Stuart Erwin (February 14, 1903 – December 21, 1967) was an American actor of stage, film, and television.

Early years
Erwin was born in Squaw Valley, Fresno County, California. He attended Porterville High School and the University of California.

Career
Erwin began acting in college in the 1920s, having first appeared on stage. From there, he acted in stock theater in Los Angeles.

Film career

He broke into films in 1928 in Mother Knows Best. In 1934, he was cast as Joe Palooka in the film Palooka. In 1932, he co-starred with Bing Crosby in the comedy The Big Broadcast, where he played Texas oil tycoon Leslie McWhinney. In 1936, he was cast in Pigskin Parade, for which he was nominated for the Academy Award for Best Supporting Actor. In 1940, he played Howie Newsome, the dairy delivery vendor, in the film adaptation of Our Town, based on the Thornton Wilder play.

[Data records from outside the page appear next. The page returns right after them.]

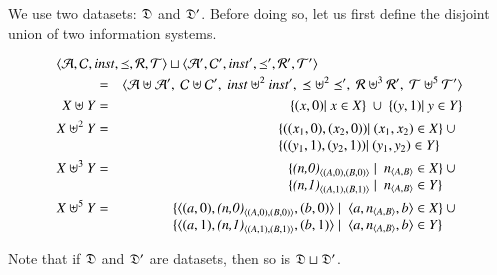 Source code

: \documentclass{elsarticle}
\begin{document}
	We use two datasets: $\mathfrak{D}$ and $\mathfrak{D}'$.
	Before doing so, let us first define the disjoint union of two information systems.
\begin{definition}
\begin{eqnarray}
	\omit\rlap{$\la\atoms,\concepts,\inst,\isa,\rels,\triples\ra\sqcup\la\atoms',\concepts',\inst',\isa',\rels',\triples'\ra$}\notag\\
	&=&\la\atoms\uplus\atoms',\ \concepts\uplus\concepts',\ \inst\uplus^2\inst',\ \isa\uplus^2\isa',\ \rels\uplus^3\rels',\ \triples\uplus^5\triples'\ra\notag\\
		X\uplus Y&=&\{(x,0)|\ x\in X\}\ \cup\ \{(y,1)|\ y\in Y\}\\
		X\uplus^2 Y&=&\begin{array}[t]{@{}l}\{((x_1,0),(x_2,0))|\ (x_1,x_2)\in X\}\ \cup\\ \{((y_1,1),(y_2,1))|\ (y_1,y_2)\in Y\}\end{array}\\
		X\uplus^3 Y&=&\begin{array}[t]{@{}l}\{\declare{(n,0)}{(A,0)}{(B,0)}\mid\ \declare{n}{A}{B}\in X\}\ \cup\\ \{\declare{(n,1)}{(A,1)}{(B,1)}\mid\ \declare{n}{A}{B}\in Y\}\end{array}\\
		X\uplus^5 Y&=&\begin{array}[t]{@{}l}\{\triple{(a,0)}{\declare{(n,0)}{(A,0)}{(B,0)}}{(b,0)}\mid\ \triple{a}{\declare{n}{A}{B}}{b}\in X\}\ \cup\\ \{\triple{(a,1)}{\declare{(n,1)}{(A,1)}{(B,1)}}{(b,1)}\mid\ \triple{a}{\declare{n}{A}{B}}{b}\in Y\}\end{array}
\end{eqnarray}
\end{definition}
Note that if $\mathfrak{D}$ and $\mathfrak{D}'$ are datasets, then so is $\mathfrak{D}\sqcup\mathfrak{D}'$.
\end{document}
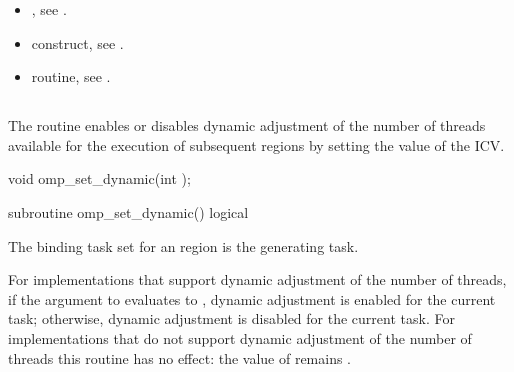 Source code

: \crossreferences
\begin{itemize}
\item {}, see 
.

\item {} construct, see 
.

\item {} routine, see 
.
\end{itemize}








\bigskip
\subsection{}
\label{subsec:omp_set_dynamic}
\summary
The  routine enables or disables dynamic adjustment of the 
number of threads available for the execution of subsequent  regions by 
setting the value of the  ICV.


\pagebreak
\format
\ccppspecificstart
\begin{boxedcode}
void omp\_set\_dynamic(int );
\end{boxedcode}
\ccppspecificend
\bigskip

\begin{samepage}
\fortranspecificstart
\begin{boxedcode}
subroutine omp\_set\_dynamic()
logical 
\end{boxedcode}
\fortranspecificend
\end{samepage}

\binding
The binding task set for an  region is the generating task. 

\effect
For implementations that support dynamic adjustment of the number of threads, if the 
argument to  evaluates to , dynamic adjustment is enabled for 
the current task; otherwise, dynamic adjustment is disabled for the current task. For 
implementations that do not support dynamic adjustment of the number of threads this 
routine has no effect: the value of  remains .

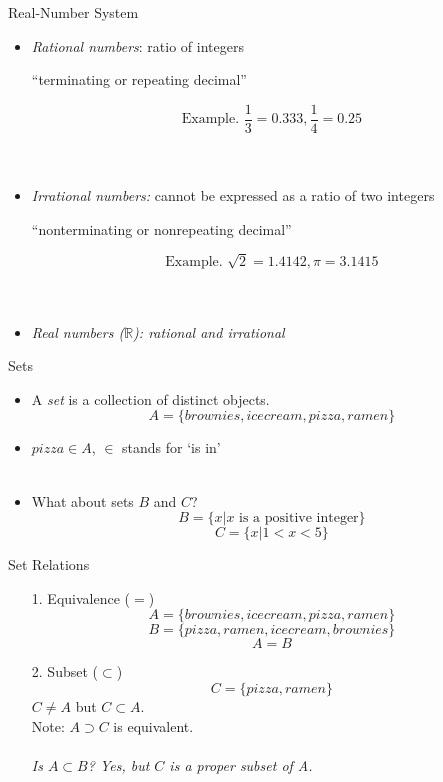 \documentclass{./../../Latex/teaching_slides}
\begin{document}
\begin{frame}{Real-Number System}
\vspace{-0.15em} 
\begin{itemize}
\item \textit{Rational numbers}: ratio of integers 
\item[] \hspace{0.5em} ``terminating or repeating decimal''
\vspace{-0.15em} 
\item[] $$\text{Example. } \frac{1}{3}=0.333, \frac{1}{4}=0.25$$ \\~\\
\vspace{-0.15em} 
\item \pause \textit{Irrational numbers:} cannot be expressed as a ratio of two integers
\item[] \hspace{0.5em} ``nonterminating or nonrepeating decimal'' 
\vspace{-0.15em} 
\item[] $$\text{Example. } \sqrt{2}=1.4142, \pi=3.1415$$ \\~\\
\vspace{-0.15em} 
\item \pause \textit{Real numbers ($\mathbb{R}$): rational and irrational}
\end{itemize}
\end{frame}


\begin{frame}{Sets}
\begin{itemize}
\item A \textit{set} is a collection of distinct objects.
$$ A = \{brownies, icecream, pizza, ramen\} $$
\item $pizza \in A$, $\in$ stands for `is in' \\~\\
\item \pause What about sets $B$ and $C$?
$$ B = \{x | x \text{ is a positive integer}\}$$
$$ C = \{x | 1<x<5\}$$
\end{itemize}
\end{frame}

\begin{frame}{Set Relations}
\begin{itemize}
\item[1.] Equivalence ($=$)
$$ A = \{brownies, icecream, pizza, ramen\} $$
$$ B = \{pizza, ramen, icecream, brownies\} $$
$$ A = B $$
\item[2.] \pause Subset ($\subset$)
$$ C = \{pizza, ramen\} $$
$ C \neq A$ but $ C \subset A$. \\ Note: $A \supset C$ is equivalent. \\~\\
\pause \textit{Is $A \subset B$? \pause Yes, but $C$ is a proper subset of A.}
\end{itemize}
\end{frame}
\end{document}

In Walt Disney's Bambi, Erwin performed the voice of a tree squirrel.

Later, Erwin appeared in the Disney films Son of Flubber and The Misadventures of Merlin Jones.

Radio career
In 1946, Erwin starred in Phone Again Finnegan on CBS. He played an apartment house manager in the comedy-drama.

He also played various roles on Theater Guild on the Air, Lux Radio Theatre, The Old Gold Radio Theatre and Cavalcade of America.

Television career
In 1950, Erwin made the transition to television, in which he starred in Trouble with Father, which was retitled The Stu Erwin Show, with his co-star and real-life wife June Collyer. In 1963–1964, he played Otto King on The Greatest Show on Earth.

Erwin guest-starred on Crossroads, Angel, Bonanza, The Donna Reed Show, Straightaway, Gunsmoke and Our Man Higgins.

Erwin made four guest appearances on Perry Mason, including the role of murderer Clem P. "Sandy" Sandover in the 1962 episode "The Case of the Double-Entry Mind" and murderer Everett Stanton in the 1964 episode "The Case of the Scandalous Sculptor".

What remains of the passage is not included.